Ship naming ceremony – a memorable event for guests attending
Last week, I had the honour of attending a traditional naming ceremony for Höegh Trotter, the sixth New Horizon class vessel, my company has built at Xiamen Shipbuilding Industries in China. Many people outside the shipping industry wonder what such a ceremony is all about, therefore I thought of shedding some light on this old custom.
A ship naming ceremony is held at the shipyard when a new vessel is ready to sail out after undergoing the required sea trials. On the day of the ceremony, the owner arrives at the shipyard with family members, friends, and business partners to celebrate and . provide the ship hull with its identity.
Traditionally, the ship naming ceremony was held to bring good fortune and safety to the new ship, its crew, and passengers. The tradition of having a naming ceremony dates back thousands of years. There is evidence of Babylonians celebrating ship launches in the 3rd millennium BC, and Romans, Greeks, and Egyptians calling on their Gods to protect ships before starting voyages. During the Viking age, between 8th and 11th century AD, the Vikings marked the event by the spilling of blood. In the medieval age, wine was offered as a substitute for the earlier blood sacrifice, to mark the opening ceremony of a ship. The traditions continue to be similar today with the only exception that a woman is christening ships nowadays. Earlier, the ceremony was mainly performed by religious men or officials.
On the day of the ship naming, the new vessel is tastefully decorated with flags and long rolls of ribbons. Thereafter, a lady sponsor is asked to cut the ribbon, and smash a bottle of champagne against the ship’s bow. As the champagne bottle collides with the bow of the ship, the drums are hit hard and a band of musicians start playing music.
Höegh Autoliners, in its almost 90-year history, has always stuck to this traditional ceremony. No wonder therefore, that the event I attended was grand and memorable.
On the day of the naming, the Lady Sponsor and all guests invited by Höegh Autoliners and the Shipyard were greeted at the beautifully decorated vessel by the welcoming committee. Here we were provided with orchid decorations, while a band played music. Next, there were speeches wishing good luck and thanking both Höegh Autoliners and Shipyard representatives.
Traditional gifts were presented to the Shipyard management, workers, the Captain and the Lady Sponsor. The Shipyard also invited a group of acrobats to perform the traditional dragon dance.

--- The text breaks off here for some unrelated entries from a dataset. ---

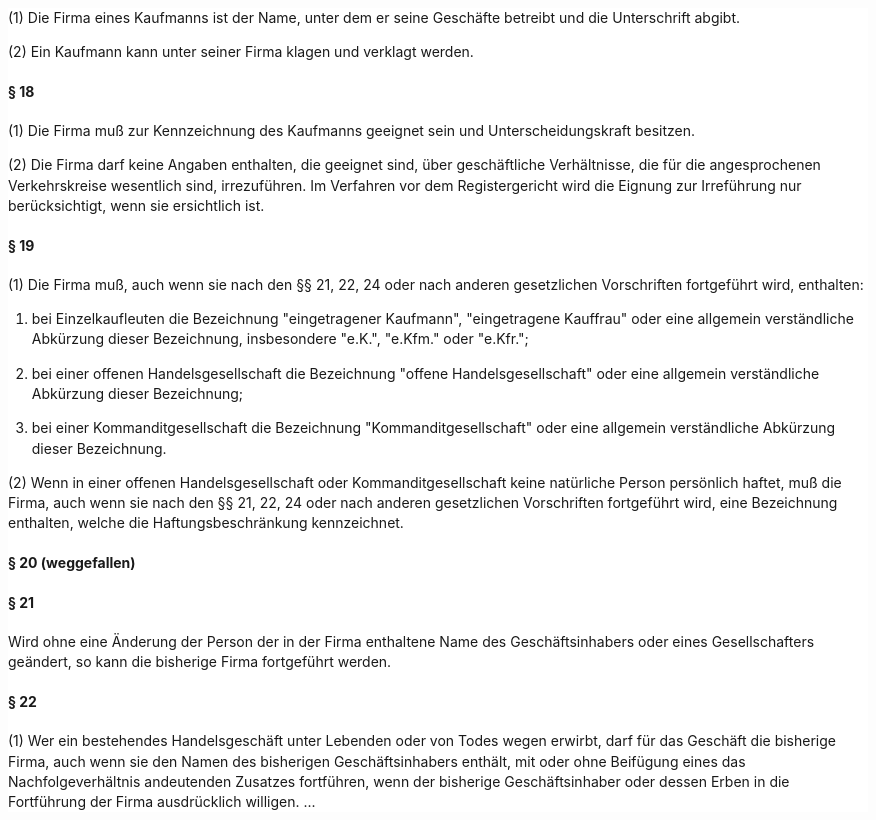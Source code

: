 (1) Die Firma eines Kaufmanns ist der Name, unter dem er seine
Geschäfte betreibt und die Unterschrift abgibt.

(2) Ein Kaufmann kann unter seiner Firma klagen und verklagt werden.


#### § 18

(1) Die Firma muß zur Kennzeichnung des Kaufmanns geeignet sein und
Unterscheidungskraft besitzen.

(2) Die Firma darf keine Angaben enthalten, die geeignet sind, über
geschäftliche Verhältnisse, die für die angesprochenen Verkehrskreise
wesentlich sind, irrezuführen. Im Verfahren vor dem Registergericht
wird die Eignung zur Irreführung nur berücksichtigt, wenn sie
ersichtlich ist.


#### § 19

(1) Die Firma muß, auch wenn sie nach den §§ 21, 22, 24 oder nach
anderen gesetzlichen Vorschriften fortgeführt wird, enthalten:

1.  bei Einzelkaufleuten die Bezeichnung "eingetragener Kaufmann",
    "eingetragene Kauffrau" oder eine allgemein verständliche Abkürzung
    dieser Bezeichnung, insbesondere "e.K.", "e.Kfm." oder "e.Kfr.";


2.  bei einer offenen Handelsgesellschaft die Bezeichnung "offene
    Handelsgesellschaft" oder eine allgemein verständliche Abkürzung
    dieser Bezeichnung;


3.  bei einer Kommanditgesellschaft die Bezeichnung
    "Kommanditgesellschaft" oder eine allgemein verständliche Abkürzung
    dieser Bezeichnung.




(2) Wenn in einer offenen Handelsgesellschaft oder
Kommanditgesellschaft keine natürliche Person persönlich haftet, muß
die Firma, auch wenn sie nach den §§ 21, 22, 24 oder nach anderen
gesetzlichen Vorschriften fortgeführt wird, eine Bezeichnung
enthalten, welche die Haftungsbeschränkung kennzeichnet.


#### § 20 (weggefallen)



#### § 21

Wird ohne eine Änderung der Person der in der Firma enthaltene Name
des Geschäftsinhabers oder eines Gesellschafters geändert, so kann die
bisherige Firma fortgeführt werden.


#### § 22

(1) Wer ein bestehendes Handelsgeschäft unter Lebenden oder von Todes
wegen erwirbt, darf für das Geschäft die bisherige Firma, auch wenn
sie den Namen des bisherigen Geschäftsinhabers enthält, mit oder ohne
Beifügung eines das Nachfolgeverhältnis andeutenden Zusatzes
fortführen, wenn der bisherige Geschäftsinhaber oder dessen Erben in
die Fortführung der Firma ausdrücklich willigen. ...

The culmination was, of course, the naming moment when the Lady Sponsor smashed the bottle of champagne against the ship’s bow. At this magic moment, the colourful fireworks burst, and the band played ceremonial music.
After a group photo, all guests were invited on board the shiny, bright vessel to get a view of the modern and comfortable crew facilities, and ultra-modern bridge.
It was truly an event I will cherish in my memories for a long time.
* Source of historic facts ( http://maritime-connector.com/wiki/ship-naming-and-launching/)
Teresa Lehovd is the Head of Market Intelligence at Höegh Autoliners. She holds over 30 years of experience in the RoRo shipping industry, whereof 20 years in various market research positions where she is specialised in the research of global automotive and heavy equipment industries. Teresa is also a guest lecturer at the Norwegian School of Management in the area of Competitive Intelligence and Shipping, and frequent speaker at various industry conferences.